Agência Folha - A SBPC planeja fazer uma campanha de esclarecimento para que esse pesquisador permaneça?
Zancan -
A SBPC não pode fazer campanha. Cada cabeça é uma cabeça. O que podemos fazer é instruir, informar. Você não pode tirar das pessoas a insegurança provocada por mudança de regras a cada governo. Que bom seria se a gente pudesse fazer a cabeça de todo mundo.

Agência Folha - Então, que tipo de ação concreta a SBPC está tomando para minimizar a insegurança?
Zancan -
Estamos veiculando informações no site da SBPC (www.sbpcnet.org.br) e orientando que o pessoal estude seu caso. O assunto é complexo e tem de ser tratado caso a caso. Os professores já passaram por muitos regimes previdenciários, inclusive nos últimos governos, então não há uma regra só.
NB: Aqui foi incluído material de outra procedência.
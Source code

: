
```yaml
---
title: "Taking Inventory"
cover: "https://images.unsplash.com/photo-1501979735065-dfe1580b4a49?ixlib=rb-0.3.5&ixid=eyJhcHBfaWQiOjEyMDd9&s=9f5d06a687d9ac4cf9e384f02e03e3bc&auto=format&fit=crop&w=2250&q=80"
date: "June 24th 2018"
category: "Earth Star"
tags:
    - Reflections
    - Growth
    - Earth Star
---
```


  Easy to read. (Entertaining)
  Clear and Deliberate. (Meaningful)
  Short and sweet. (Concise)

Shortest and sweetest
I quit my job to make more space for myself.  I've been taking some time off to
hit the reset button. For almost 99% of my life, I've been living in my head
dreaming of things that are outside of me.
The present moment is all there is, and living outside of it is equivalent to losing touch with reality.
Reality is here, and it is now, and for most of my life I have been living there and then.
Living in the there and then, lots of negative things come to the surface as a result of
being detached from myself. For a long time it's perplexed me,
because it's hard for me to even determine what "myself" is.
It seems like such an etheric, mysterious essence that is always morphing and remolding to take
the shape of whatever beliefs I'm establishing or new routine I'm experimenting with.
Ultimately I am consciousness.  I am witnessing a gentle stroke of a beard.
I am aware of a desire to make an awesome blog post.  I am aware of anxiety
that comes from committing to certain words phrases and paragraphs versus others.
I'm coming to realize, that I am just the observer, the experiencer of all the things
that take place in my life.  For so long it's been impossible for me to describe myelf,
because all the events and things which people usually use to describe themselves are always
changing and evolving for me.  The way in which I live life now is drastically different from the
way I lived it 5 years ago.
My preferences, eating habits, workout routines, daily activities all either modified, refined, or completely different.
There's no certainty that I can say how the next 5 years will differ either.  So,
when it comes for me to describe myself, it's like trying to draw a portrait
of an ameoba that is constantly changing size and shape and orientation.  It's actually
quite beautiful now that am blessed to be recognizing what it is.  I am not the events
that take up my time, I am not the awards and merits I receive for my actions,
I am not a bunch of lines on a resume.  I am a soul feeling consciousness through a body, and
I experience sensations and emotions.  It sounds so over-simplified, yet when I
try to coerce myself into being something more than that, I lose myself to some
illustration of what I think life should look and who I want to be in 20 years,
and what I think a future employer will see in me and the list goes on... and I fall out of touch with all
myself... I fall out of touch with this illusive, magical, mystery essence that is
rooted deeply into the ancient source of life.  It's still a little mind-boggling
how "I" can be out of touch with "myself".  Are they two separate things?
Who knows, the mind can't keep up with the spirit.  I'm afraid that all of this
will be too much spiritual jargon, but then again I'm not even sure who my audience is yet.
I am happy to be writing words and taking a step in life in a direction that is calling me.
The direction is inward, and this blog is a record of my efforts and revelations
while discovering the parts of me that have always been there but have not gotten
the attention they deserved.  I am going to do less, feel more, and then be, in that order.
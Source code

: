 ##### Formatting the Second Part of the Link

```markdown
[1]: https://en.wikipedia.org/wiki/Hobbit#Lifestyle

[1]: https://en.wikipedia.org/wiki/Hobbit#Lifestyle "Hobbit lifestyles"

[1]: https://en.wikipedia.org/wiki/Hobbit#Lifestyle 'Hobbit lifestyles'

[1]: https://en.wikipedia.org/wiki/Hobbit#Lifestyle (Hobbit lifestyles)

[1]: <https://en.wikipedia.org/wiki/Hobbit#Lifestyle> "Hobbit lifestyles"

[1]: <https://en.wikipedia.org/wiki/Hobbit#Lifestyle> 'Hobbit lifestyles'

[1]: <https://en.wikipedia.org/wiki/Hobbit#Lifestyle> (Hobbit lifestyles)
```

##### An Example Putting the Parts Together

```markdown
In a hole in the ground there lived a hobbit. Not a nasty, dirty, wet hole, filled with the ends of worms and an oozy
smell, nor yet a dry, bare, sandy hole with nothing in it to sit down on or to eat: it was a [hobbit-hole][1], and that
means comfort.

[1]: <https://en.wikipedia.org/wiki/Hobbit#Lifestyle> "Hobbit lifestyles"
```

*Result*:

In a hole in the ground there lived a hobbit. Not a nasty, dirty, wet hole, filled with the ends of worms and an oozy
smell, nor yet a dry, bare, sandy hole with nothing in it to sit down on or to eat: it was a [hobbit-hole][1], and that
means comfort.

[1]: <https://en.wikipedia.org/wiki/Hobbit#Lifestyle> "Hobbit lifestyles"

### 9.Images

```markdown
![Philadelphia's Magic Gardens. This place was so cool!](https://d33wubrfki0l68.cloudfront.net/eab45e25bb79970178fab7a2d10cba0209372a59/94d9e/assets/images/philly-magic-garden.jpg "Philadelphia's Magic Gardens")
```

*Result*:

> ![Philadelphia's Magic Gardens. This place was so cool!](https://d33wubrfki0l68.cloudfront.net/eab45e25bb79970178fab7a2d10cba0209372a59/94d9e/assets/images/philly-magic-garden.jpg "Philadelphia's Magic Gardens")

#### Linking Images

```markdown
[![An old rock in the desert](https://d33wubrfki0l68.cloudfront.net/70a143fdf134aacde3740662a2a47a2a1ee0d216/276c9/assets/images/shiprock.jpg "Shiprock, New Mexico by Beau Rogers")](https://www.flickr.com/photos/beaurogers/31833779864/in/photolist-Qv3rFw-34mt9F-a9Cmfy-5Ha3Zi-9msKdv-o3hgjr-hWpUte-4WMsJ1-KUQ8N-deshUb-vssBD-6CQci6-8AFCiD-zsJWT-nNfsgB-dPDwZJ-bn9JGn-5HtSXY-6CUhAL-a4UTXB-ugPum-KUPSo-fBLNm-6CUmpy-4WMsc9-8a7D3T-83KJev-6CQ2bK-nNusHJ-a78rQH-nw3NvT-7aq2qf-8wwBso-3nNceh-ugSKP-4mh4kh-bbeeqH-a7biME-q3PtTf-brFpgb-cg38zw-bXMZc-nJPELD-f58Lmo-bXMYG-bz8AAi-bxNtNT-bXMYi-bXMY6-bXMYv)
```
Agência Folha - A entidade já está acompanhando o projeto de reforma no Congresso Nacional?
Zancan -
Ainda não. Vamos começar agora, que o projeto já chegou lá. Não adianta queimar etapas. Mantemos uma professora de ciências políticas como assessora parlamentar no Congresso, que começa a atuar agora que o projeto passou pela Comissão de Constituição e Justiça.

Agência Folha - O pesquisador teria de ser enquadrado em situação especial, na sua opinião?
Zancan -
Um pesquisador que dedica 12 horas à pesquisa não vai saber fazer outra coisa quando se aposentar e, portanto, não é diferente de um militar ou um juiz, em sua dedicação. Vejo por mim: só sei pesquisar.

Agência Folha - Qual sua posição sobre a contribuição de inativos?
Zancan -
Taxar ou não o inativo não é o problema. Cobrar 11% de todo mundo agora vai penalizar quem já está aposentado, mas, se vai taxar daqui para a frente, tem que ter uma proteção social, e defendo que o índice de contribuição seja progressivo e proporcional às aposentadorias, se elas vão até R$ 17 mil.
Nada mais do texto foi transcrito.